22 April 2019
Islamic State plunges research in Iraq into darkness
Published online 25 September 2014
As the Islamic State takes over large areas of northern Iraq, science research and education grinds to a near halt.
Five days before Iraq’s second largest city fell to the Islamic State (IS), the militant group formerly known as ISIS, Mohammad Al-Attraqchi, an electrical engineering professor at the University of Mosul, went to work for the last time. He has not been back since and does not plan to return.
IS started its takeover of Iraqi territory in December in the western province of Anbar, moving rapidly into the north in early June. In the cities of Mosul, Ramadi and Tikrit, and other areas where IS now has full control, research has ground to a complete halt, paralyzing the academic community and broadening the scientific knowledge gap between Iraq and the rest of the world.
The central government in Baghdad has ceased funding universities and schools in regions under IS control until the conflict is resolved.
Ahmed Sameer Alnuaimi, head of an independent Baghdad-based medical research office and assistant professor at the Baghdad College of Medicine, said he fears that conducting quality research in Iraq will soon become impossible.
Long before IS swept in, research in Iraq was already compromised. The country has yet to recover from the mass exodus of researchers and academics during the sanctions period in the 1990s and again, on an even bigger scale, during the 2003 US-led invasion.
The few skilled professionals remaining in the country are seriously thinking of leaving, says Alnuami. “We can’t stay and wait for something that might never happen. Many won’t want to come back even if the conflict ends. Life here is difficult – even for skilled and educated professionals. People don’t want to risk their lives or the lives of their families,” says Al-Attraqchi.

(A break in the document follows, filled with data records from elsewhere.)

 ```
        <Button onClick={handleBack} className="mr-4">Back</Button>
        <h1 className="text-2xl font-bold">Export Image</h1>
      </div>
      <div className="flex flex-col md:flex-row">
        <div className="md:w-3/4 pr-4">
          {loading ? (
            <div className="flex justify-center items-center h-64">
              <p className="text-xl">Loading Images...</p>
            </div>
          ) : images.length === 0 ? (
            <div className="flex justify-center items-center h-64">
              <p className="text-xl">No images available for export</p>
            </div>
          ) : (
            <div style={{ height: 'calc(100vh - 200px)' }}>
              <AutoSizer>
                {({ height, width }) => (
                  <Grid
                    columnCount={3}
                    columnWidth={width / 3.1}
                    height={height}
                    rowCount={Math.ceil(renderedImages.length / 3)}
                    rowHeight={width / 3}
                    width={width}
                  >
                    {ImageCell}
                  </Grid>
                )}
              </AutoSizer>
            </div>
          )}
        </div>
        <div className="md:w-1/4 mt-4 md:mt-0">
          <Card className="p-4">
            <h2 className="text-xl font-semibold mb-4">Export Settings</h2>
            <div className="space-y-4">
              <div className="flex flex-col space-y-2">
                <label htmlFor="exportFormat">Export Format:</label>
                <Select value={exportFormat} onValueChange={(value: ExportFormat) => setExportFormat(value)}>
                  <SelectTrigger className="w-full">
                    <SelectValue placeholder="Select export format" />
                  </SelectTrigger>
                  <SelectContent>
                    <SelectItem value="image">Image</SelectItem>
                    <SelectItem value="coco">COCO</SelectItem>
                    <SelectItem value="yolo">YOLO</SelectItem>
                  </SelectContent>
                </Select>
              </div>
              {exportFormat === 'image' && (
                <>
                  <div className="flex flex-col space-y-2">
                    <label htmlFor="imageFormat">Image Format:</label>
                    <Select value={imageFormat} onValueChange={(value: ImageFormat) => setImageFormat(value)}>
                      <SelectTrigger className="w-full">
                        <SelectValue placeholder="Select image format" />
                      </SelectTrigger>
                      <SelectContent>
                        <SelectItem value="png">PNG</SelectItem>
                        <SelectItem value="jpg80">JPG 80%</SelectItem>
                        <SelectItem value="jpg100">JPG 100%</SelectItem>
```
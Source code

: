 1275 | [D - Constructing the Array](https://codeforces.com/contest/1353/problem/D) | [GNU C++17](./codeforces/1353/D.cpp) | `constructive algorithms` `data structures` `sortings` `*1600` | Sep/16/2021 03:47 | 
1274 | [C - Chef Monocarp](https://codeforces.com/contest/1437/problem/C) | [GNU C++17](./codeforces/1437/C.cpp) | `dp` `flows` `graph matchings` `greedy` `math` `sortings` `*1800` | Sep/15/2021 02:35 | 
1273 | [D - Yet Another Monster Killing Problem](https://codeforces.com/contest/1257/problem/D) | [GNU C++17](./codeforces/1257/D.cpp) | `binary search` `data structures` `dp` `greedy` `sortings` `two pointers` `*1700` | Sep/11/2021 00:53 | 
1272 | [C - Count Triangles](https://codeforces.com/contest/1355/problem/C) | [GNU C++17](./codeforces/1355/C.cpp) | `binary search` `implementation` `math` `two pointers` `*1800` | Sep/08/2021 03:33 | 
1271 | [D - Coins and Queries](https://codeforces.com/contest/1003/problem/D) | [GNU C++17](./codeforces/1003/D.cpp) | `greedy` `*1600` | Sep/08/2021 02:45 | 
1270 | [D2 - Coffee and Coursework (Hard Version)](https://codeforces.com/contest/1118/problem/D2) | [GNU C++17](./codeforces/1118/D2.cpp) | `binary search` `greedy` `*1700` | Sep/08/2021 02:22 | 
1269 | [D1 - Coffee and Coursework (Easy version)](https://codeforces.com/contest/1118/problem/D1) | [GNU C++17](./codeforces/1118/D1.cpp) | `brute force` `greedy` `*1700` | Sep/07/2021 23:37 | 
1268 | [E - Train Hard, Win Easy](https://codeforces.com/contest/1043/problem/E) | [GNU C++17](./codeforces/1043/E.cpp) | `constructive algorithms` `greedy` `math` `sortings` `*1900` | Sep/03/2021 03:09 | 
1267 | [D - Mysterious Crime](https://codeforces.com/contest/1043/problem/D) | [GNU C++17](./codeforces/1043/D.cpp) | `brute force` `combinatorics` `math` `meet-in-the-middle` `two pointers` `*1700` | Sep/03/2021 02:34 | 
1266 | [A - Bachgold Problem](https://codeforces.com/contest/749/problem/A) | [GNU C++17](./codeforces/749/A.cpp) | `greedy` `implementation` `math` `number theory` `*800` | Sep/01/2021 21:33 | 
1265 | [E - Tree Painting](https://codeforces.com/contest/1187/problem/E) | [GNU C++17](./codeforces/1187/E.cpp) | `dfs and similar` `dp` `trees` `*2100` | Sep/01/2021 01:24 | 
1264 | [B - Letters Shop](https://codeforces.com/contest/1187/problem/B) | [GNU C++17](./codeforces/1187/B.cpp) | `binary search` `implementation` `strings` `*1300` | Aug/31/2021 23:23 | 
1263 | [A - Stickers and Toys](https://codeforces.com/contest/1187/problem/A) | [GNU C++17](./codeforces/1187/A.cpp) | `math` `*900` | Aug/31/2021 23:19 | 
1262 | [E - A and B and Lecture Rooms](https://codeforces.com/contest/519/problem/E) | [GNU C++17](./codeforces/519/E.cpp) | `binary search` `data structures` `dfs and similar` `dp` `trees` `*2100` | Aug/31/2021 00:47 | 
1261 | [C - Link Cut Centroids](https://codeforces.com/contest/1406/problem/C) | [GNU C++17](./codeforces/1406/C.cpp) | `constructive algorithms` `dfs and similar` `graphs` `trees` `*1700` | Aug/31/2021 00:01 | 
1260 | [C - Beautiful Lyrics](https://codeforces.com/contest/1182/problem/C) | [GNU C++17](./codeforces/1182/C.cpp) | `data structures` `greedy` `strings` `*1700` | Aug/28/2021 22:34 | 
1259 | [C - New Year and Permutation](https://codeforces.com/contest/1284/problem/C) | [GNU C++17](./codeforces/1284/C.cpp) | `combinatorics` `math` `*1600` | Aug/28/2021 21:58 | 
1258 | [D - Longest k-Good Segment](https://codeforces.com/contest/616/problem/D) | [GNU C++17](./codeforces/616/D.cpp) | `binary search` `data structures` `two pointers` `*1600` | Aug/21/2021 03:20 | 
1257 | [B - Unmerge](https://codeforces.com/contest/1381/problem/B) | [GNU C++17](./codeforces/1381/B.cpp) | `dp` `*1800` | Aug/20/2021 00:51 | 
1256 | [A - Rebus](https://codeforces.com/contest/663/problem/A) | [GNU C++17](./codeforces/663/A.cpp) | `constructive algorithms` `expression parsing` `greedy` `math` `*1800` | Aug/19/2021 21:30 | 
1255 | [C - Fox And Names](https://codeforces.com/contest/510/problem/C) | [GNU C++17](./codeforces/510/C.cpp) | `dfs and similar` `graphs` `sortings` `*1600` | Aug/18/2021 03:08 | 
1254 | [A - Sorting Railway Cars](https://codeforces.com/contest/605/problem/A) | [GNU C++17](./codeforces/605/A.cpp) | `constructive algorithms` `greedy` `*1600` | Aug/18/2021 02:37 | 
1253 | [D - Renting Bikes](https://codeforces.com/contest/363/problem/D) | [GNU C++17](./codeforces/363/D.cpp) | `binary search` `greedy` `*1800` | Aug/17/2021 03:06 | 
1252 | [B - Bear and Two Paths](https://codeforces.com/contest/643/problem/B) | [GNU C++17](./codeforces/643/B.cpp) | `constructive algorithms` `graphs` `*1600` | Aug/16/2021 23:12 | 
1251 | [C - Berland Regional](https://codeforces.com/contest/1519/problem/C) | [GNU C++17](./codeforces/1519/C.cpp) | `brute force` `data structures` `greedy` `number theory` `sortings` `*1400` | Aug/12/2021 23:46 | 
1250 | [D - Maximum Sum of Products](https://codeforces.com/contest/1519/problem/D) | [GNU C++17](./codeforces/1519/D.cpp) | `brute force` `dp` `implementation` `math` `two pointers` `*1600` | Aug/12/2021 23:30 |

For those still in Iraq, Alnuaimi says the general feeling of malaise in every aspect of life makes the pursuit of quality research difficult. “The skills necessary for such a task have been scarce in Iraq since 2003 because our educational system is a catastrophe,” he adds.
What’s happening is a disaster, not only for research, but also for all students from primary level to higher education.
In the province of Nineveh, an International Center for Agricultural Research in the Dry Areas (ICARDA) conservation agriculture project helping local farmers increase food production has been in jeopardy since IS takeover. Stephen Loss, who has overseen the project since 2012, says they have been hampered by insecurity, fuel shortages and lack of necessary equipment.
The Iraqi Ministry of Agriculture, which backed the project, has withdrawn its support pending a return to stability — a grave setback for the food-insecure country.
In Baghdad, researchers are fleeing because of anticipated threats. In governorates further south, for which IS is also a threat but not a direct presence, the growing insecurity has made fieldwork increasingly dangerous or impossible.
Mohammed Jawad Al-Haidarey, an ecologist at the University of Kufa in Najaf, says he can no longer conduct his ecosystem restoration and management fieldwork because of the security situation, “I’m trying to do laboratory work for the time being, but the reality is, without being able to get out to the field, I cannot continue my research,” he adds.
As meetings and conferences are cancelled and internet services in areas of conflict become unreliable, or are cut off altogether, important communication links between the Iraqi academic communities are being severed, explains Alhaidarey.
Abdulkhader Jaleel Muhammad, head of the Physics Department at the University of Kirkuk says academics are reluctant to start projects during such instability because researchers are afraid for their own safety.
Additionally, institutions are less prepared to invest in research at times of heightened risk and uncertainty. Omeed Al-Muhandis, director of Scientific Affairs and Research and Development at the University of Kirkuk, says that “research will remain a minor concern” as long as Iraq is suffering such devastation across all sectors.
“What’s happening is a disaster, not only for research, but also for all students from primary level to higher education.” says Al-Attraqchi.
The academic year, supposed to have started this month, has been pushed back to January 2015 at the earliest in Mosul and Tikrit, he confirms, leaving thousands of students in limbo.
Fears of research
The confiscation earlier this year of an IS member’s laptop in Syria containing instructions on how to build biological weapons has caused speculation as to whether the terrorists may be using commandeered research facilities to further their own interests.
But, Nafeez Mosaddeq Ahmed, executive director of the Institute for Policy Research and Development and Associate Tutor at the University of Sussex, says that there is no compelling evidence the group has the requisite expertise to conduct scientific research that could lead to them developing sophisticated weapons of mass destruction.
“Mosul and other Iraqi universities do not conduct any sort of research to develop chemical or biological weapons, and do not possess anywhere near the resources, infrastructure or facilities required to develop such weapons,” he adds. “Any efforts to develop such weapons at these universities would, of necessity, be entirely rudimentary, ad hoc, and amateur.”
While science research is vital to future recovery efforts and the development of Iraq, investment in research has been pushed aside under the weight of decades of political unrest and humanitarian crises.
Whether an end to the current conflict is achieved soon or not, the ramifications on science and research in Iraq will be felt through every aspect of life long after the last bullet is fired.